I'm going to discuss rooftop gardens on smaller, one and two story buildings, not tall apartment buildings. That takes a lot more consideration than putting one onto a one family home.
In order to be certain, consult a structural engineer who will calculate what you can – but more importantly what you can’t do – on an older-style roof garden.
New roof gardens are often seen to be an extra floor, and if you live in a conservation or urban area, you’ll need to check any plans with the local authority. Get a permit. Get it inspected for safety after it's complete.
Access and safety of your rooftop garden
Access is another key factor that will affect what you can do with a rooftop space. You’ll probably need to bring materials and plants up and down and perhaps through the house, so always measure stairwells, corridors and doorways to check that you can easily maneuver plants and materials.
Safety is of course paramount, so avoid hanging anything over the edge or placing pots on ledges, unless they’re firmly secured. Do check with your local authority though – some won’t allow you to do this. Pergolas, trellis, wirework or shade sails should be fixed securely, with the fixings easily accessible so that they can be tightened regularly. The balcony needs to be in good condition too
If weight is an issue, there are obvious things you can do. Plastic planters, along with fibreglass imitations, weigh much less than concrete, stone or terracotta containers. Avoid placing pots in the centre of a roof terrace and don’t have too many (fewer containers look better). Fixing pots to surrounding walls or placing them on cantilevered shelves will help as the walls will be taking the weight, not the roof. Also, choose lightweight collapsible garden furniture instead of a huge, glass-topped table.
Factor in wind when designing a rooftop garden
Wind is a common problem in rooftop gardens. Many plants can cope with it, but you might need some shelter if you want to enjoy the space all year.
Taller wind-tolerant shrubs offer some protection. Think of them as a living screen.

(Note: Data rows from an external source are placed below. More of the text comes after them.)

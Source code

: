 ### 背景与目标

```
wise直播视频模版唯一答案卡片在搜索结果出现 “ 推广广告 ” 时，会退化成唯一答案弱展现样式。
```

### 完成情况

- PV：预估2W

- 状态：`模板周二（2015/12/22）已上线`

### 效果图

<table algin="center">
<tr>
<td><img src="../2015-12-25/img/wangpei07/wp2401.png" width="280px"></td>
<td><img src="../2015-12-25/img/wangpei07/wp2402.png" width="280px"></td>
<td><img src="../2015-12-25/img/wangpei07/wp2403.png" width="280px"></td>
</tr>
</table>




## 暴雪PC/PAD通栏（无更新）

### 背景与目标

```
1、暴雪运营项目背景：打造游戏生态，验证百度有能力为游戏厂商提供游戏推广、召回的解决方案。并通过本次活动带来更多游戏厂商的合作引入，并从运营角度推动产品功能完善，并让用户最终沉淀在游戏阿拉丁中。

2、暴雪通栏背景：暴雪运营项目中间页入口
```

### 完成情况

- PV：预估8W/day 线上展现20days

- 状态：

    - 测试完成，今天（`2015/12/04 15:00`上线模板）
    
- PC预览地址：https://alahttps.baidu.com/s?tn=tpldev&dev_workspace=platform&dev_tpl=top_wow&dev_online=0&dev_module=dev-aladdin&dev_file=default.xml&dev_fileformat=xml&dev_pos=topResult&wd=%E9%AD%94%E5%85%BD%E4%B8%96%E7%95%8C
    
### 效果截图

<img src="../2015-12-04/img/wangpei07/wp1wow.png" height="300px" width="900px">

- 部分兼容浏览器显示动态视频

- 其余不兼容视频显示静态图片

Go for a simple, linear layout with contemporary materials such as polished stone, rendered walls, Cor-Ten steel or concrete, or traditional ones such as woven hazel and clay pavers using them in a modern way. Choose materials to complement patterns or colours in the surrounding landscape or adjacent buildings so the design blends in.
Whatever layout you choose, take account of the view.
Outdoor lighting can be a very effective addition to a rooftop garden design scheme. Plan your lighting with the specifics of the rooftop location in mind, avoiding designs that are lightweight and flimsy, as they will most certainly be ripped off by strong winds. I like the pathlight types that can be stuck firmly into the ground, or hung on any fencing you might have installed.
Be aware of how your rooftop garden lights affect your neighbors. I have some issues with a neighbor's spotlight across the alley, shining like a beacon into my kitchen at night, if he forgets to turn it off. It's in his backyard, and his backyard faces my backyard. You don't want to interfere with traffic, either. Youdon't need high-powered lights up there. You won't be gardening at night. It's best to use solar path lights, ssmall tring lights or dimmable lights to create a relaxing ambience if you'll be relaxing or enjoying cocktails up there. Bright lights on a roof remind me of the movies about prisoner escapes. Duck and run. Doesn't sound very relaxing to me. And you'll attract bugs. I like using the mason jar fairy light strings - the jars can be hung wherever you like or set upon a bistro table.
Consider built-in wall lights if you have access to electricity, if you still want the dreamy ambience of fairy lights, choose ones that are on the heavier side, and position them in a sheltered corner above seating, or attach them to a wall.
Fencing - anything other than decorative garden edging, or fencing that you install so that you are safely traversing your roof, should be approved by your local inspector/permitting agency. As if you were building a balcony. Structure is important. And fencing needs to be stable and firmly grounded. You don't want to install anything that might fly off in a storm and hurt someone, damage someone's property, or cause traffic accidents. Just look at the design as everything having to be permanently rooted to the roof or the planters.
Be aware of how you place the container plants. They will be heavy, filled with soil. Consider putting large planters with shrubs and trees on those plant lifters. But skip the wheels. Last thing you want is for your large, heavy containers and landscapes rolling off the roof.